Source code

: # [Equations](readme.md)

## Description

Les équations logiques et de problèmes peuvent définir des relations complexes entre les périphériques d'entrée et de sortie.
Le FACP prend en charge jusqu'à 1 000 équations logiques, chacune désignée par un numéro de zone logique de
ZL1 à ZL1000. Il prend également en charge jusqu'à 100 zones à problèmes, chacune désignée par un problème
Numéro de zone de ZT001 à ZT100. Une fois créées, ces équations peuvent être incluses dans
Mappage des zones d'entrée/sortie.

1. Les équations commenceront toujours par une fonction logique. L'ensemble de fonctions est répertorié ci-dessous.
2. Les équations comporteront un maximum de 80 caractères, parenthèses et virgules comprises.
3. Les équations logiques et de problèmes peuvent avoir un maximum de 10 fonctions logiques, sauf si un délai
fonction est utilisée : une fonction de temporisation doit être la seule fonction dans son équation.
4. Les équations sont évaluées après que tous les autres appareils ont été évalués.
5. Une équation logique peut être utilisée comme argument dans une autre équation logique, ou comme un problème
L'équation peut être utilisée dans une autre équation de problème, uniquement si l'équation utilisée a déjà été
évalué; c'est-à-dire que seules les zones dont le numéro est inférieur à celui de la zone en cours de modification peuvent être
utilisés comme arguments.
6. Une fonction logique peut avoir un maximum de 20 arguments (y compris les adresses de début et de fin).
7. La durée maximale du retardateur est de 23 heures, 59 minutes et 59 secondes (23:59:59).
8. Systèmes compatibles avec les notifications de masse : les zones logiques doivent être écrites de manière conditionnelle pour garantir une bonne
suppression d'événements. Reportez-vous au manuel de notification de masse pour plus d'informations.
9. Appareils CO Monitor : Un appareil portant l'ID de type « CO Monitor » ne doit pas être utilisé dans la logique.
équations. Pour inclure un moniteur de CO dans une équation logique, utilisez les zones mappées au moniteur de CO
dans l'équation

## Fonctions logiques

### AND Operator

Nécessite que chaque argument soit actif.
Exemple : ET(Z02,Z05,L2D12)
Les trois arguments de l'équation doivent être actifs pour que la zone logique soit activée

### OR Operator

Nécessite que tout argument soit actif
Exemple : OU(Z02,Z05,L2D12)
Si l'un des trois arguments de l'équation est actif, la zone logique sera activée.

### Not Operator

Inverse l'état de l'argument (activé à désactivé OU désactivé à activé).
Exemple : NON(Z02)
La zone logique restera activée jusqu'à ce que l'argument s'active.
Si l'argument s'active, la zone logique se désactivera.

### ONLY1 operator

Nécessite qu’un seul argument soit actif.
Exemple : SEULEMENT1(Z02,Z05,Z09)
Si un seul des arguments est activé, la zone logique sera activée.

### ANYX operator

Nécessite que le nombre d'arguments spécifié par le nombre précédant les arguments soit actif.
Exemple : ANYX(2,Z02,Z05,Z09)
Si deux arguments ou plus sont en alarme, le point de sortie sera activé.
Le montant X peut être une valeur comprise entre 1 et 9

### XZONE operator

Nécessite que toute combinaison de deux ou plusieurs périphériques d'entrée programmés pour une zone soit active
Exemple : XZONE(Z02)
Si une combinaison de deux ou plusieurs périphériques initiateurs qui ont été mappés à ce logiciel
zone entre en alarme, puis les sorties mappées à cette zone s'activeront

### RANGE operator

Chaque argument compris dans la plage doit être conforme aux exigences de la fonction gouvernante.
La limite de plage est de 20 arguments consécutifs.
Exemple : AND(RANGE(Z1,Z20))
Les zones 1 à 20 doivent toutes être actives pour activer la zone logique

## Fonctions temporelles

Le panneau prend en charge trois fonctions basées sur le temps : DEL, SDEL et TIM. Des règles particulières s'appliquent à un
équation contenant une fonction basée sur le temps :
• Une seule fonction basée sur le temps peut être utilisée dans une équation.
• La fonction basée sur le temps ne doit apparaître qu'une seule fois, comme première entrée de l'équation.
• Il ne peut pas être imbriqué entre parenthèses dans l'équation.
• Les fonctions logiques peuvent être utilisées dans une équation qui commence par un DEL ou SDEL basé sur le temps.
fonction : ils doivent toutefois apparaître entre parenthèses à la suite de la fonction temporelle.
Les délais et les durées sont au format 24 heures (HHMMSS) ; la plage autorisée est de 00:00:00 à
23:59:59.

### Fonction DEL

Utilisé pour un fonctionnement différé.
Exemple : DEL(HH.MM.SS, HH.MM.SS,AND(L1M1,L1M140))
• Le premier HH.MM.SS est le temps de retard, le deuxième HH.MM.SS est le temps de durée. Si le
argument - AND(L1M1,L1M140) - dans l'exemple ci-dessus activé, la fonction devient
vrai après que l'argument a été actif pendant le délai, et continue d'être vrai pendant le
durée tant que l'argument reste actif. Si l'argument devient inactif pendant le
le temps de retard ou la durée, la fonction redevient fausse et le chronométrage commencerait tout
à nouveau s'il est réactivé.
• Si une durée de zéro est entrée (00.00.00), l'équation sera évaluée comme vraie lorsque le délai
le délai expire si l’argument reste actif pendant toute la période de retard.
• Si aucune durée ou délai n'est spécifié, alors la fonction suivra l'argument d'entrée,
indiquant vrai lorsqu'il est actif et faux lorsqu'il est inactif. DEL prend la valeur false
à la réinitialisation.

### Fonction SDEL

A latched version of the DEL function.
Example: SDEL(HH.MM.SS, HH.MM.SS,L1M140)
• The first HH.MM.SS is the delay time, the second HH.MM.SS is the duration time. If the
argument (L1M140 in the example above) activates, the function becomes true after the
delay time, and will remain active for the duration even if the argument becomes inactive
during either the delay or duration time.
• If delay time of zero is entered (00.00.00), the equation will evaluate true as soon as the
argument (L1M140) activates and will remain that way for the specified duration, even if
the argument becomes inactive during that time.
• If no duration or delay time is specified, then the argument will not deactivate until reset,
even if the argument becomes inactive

******************************

Write out exactly, please, the lines beginning at the start of the material and ending with the line that holds "7. La durée", both included.

Source code

: # [Equations](readme.md)

## Description

Les équations logiques et de problèmes peuvent définir des relations complexes entre les périphériques d'entrée et de sortie.
Le FACP prend en charge jusqu'à 1 000 équations logiques, chacune désignée par un numéro de zone logique de
ZL1 à ZL1000. Il prend également en charge jusqu'à 100 zones à problèmes, chacune désignée par un problème
Numéro de zone de ZT001 à ZT100. Une fois créées, ces équations peuvent être incluses dans
Mappage des zones d'entrée/sortie.

1. Les équations commenceront toujours par une fonction logique. L'ensemble de fonctions est répertorié ci-dessous.
2. Les équations comporteront un maximum de 80 caractères, parenthèses et virgules comprises.
3. Les équations logiques et de problèmes peuvent avoir un maximum de 10 fonctions logiques, sauf si un délai
fonction est utilisée : une fonction de temporisation doit être la seule fonction dans son équation.
4. Les équations sont évaluées après que tous les autres appareils ont été évalués.
5. Une équation logique peut être utilisée comme argument dans une autre équation logique, ou comme un problème
L'équation peut être utilisée dans une autre équation de problème, uniquement si l'équation utilisée a déjà été
évalué; c'est-à-dire que seules les zones dont le numéro est inférieur à celui de la zone en cours de modification peuvent être
utilisés comme arguments.
6. Une fonction logique peut avoir un maximum de 20 arguments (y compris les adresses de début et de fin).
7. La durée maximale du retardateur est de 23 heures, 59 minutes et 59 secondes (23:59:59).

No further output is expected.